Eis aí o que o padre quis dizer na ânsia de me apequenar como defensor talvez bem pago de uma “legalidade mísera, hipócrita, mesquinha, que, sob pretexto da lei, comete as piores iniquidades”.
E, para tanto, não lhe repugnam os mais tristes sofismas, como esse de, citando um trecho de discurso, em que confesso ser impossível naquele momento, analisar as origens do nosso mal, acusar-me de contradição porque “admito um problema relativo às origens do nosso mal”!!
Parece incrível!
Também se o padre leu o livro, viu perfeitamente que, não uma vez só, mas diversas vezes, é o estudo das origens do nosso mal o que mais me preocupa é a angústia.
Além disso, que lógica é a deste padre? Não se pode combater eficientemente a mal algum de que se ignore a causa e origem?
Causa e origem de todos os males do homem é o pecado, mas não é só combatendo o pecado que contrapomos o nosso anseio de felicidade a males de toda espécie de que desconhecemos a causa imediata. A verdade, maximé na ordem prática, é que é no combate aos efeitos de um dado mal que as mais das vezes conseguimos penetrar a sua origem e aprofundá-la.
Mas em tudo que diz respeito a mim pessoalmente, a verdade é também que o padre não discute de boa-fé, e, antes, se esforça, do modo mais lastimável, para demonstrar-me a sua má vontade.
Eis o que não me interessa absolutamente.

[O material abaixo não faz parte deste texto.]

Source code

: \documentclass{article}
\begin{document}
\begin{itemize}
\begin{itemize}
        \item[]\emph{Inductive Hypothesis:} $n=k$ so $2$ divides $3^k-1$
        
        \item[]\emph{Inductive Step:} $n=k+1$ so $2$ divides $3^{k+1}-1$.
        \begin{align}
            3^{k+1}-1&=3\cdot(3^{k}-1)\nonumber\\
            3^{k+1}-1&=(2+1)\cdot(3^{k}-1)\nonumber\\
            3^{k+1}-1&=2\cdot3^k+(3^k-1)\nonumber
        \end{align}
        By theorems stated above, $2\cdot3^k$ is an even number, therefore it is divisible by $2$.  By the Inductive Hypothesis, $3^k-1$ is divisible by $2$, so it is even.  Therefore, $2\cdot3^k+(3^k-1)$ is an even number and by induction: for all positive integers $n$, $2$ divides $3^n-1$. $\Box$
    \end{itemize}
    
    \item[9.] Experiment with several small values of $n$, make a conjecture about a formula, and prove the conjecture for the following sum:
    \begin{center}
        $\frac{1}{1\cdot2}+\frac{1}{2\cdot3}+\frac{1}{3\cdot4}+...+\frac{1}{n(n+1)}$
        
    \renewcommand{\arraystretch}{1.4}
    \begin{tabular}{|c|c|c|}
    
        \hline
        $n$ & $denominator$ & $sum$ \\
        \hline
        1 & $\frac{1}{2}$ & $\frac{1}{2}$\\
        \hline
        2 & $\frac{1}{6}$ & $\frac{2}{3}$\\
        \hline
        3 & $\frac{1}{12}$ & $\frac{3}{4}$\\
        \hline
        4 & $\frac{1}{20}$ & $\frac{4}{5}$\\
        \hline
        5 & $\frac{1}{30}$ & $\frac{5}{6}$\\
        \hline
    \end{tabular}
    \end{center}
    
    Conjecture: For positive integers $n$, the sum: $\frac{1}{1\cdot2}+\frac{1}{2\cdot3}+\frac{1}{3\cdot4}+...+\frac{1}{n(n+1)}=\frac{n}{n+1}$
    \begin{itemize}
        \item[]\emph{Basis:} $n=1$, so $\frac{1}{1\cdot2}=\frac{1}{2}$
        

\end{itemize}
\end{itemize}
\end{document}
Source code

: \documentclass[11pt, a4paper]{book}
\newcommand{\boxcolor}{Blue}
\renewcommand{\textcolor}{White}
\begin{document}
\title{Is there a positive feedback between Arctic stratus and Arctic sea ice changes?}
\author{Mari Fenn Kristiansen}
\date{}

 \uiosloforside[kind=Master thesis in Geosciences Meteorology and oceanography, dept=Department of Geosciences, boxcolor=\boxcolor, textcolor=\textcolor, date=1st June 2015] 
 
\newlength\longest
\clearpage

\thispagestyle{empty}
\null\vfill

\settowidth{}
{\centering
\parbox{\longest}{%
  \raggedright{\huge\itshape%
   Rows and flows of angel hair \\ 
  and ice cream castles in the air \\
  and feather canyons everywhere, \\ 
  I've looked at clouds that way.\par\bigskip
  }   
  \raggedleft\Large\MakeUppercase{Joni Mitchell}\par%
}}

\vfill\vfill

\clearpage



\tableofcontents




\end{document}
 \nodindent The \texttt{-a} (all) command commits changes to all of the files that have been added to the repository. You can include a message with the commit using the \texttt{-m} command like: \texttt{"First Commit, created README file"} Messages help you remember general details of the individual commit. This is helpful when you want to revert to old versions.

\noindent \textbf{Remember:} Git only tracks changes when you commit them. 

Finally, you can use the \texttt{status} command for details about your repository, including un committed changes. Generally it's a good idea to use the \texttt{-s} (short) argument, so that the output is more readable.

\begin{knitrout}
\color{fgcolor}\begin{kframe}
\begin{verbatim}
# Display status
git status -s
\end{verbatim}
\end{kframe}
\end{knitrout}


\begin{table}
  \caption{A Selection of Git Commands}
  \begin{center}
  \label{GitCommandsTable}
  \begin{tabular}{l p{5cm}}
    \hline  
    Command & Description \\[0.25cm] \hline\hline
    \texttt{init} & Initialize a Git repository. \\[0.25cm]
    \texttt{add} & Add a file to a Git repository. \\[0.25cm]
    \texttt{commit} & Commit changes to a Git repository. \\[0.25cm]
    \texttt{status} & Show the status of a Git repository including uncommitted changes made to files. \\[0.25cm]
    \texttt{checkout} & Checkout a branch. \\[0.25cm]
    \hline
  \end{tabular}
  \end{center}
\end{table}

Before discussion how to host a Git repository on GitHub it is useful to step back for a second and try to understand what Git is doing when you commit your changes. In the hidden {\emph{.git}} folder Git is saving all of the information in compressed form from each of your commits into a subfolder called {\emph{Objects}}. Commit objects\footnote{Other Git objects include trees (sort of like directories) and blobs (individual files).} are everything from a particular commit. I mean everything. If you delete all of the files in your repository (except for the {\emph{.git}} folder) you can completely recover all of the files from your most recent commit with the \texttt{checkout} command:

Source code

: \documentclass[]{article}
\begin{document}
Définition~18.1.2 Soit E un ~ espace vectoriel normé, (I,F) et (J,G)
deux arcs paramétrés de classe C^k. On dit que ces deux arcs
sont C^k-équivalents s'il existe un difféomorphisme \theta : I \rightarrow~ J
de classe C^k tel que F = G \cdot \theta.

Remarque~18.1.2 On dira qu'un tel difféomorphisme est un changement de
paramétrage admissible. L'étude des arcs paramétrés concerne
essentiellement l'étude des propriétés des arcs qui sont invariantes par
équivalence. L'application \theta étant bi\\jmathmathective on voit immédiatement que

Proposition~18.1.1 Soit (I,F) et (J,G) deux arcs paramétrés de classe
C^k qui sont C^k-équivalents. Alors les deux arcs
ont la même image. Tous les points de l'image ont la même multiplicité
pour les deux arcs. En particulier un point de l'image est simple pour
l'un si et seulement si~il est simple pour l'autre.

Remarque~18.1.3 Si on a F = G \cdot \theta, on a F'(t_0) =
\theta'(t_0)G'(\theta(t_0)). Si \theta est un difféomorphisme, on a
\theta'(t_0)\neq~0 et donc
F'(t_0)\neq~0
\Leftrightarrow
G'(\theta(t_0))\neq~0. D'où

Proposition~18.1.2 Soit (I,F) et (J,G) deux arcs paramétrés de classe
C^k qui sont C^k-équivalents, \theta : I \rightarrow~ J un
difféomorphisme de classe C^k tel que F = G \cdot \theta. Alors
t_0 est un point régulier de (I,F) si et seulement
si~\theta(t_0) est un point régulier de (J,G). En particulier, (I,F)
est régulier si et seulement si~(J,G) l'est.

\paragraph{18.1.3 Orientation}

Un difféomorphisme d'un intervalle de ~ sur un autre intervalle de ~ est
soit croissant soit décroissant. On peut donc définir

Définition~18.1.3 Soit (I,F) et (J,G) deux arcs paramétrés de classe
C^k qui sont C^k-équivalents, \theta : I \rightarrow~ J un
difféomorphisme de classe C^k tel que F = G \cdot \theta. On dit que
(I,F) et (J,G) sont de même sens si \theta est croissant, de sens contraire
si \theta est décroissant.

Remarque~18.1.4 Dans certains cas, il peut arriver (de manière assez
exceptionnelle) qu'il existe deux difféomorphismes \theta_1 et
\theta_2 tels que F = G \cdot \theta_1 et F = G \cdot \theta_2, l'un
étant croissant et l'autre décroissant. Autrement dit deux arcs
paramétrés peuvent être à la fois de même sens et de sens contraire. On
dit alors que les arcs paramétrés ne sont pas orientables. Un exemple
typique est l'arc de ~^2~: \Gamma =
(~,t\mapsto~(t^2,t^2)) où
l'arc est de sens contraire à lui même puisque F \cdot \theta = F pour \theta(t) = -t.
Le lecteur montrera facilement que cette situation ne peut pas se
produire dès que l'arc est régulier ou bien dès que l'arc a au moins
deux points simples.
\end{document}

O que não posso sofrer em silêncio é que numa revista eclesiástica brasileira, um cidadão estrangeiro, com a autoridade do sacerdócio, se faça com tanta imperícia mas com tão evidente hipocrisia, um defensor de todas as pretendidas razões da mashorca contra as leis que o protegem como cidadão estrangeiro e como padre católico.
Ele, mais que ninguém, devia ter sempre presentes as palavras de D. Duarte Leopoldo que não me esqueceu transcrever no livro criticado.
E se as leu, e não lhe mereceram um momento de reflexão, não é demais que leia agora as que aqui subscrevo, de absoluta indiferença às suas veleidades literárias, mas de bem refletida repulsa às suas lições de patriotismo.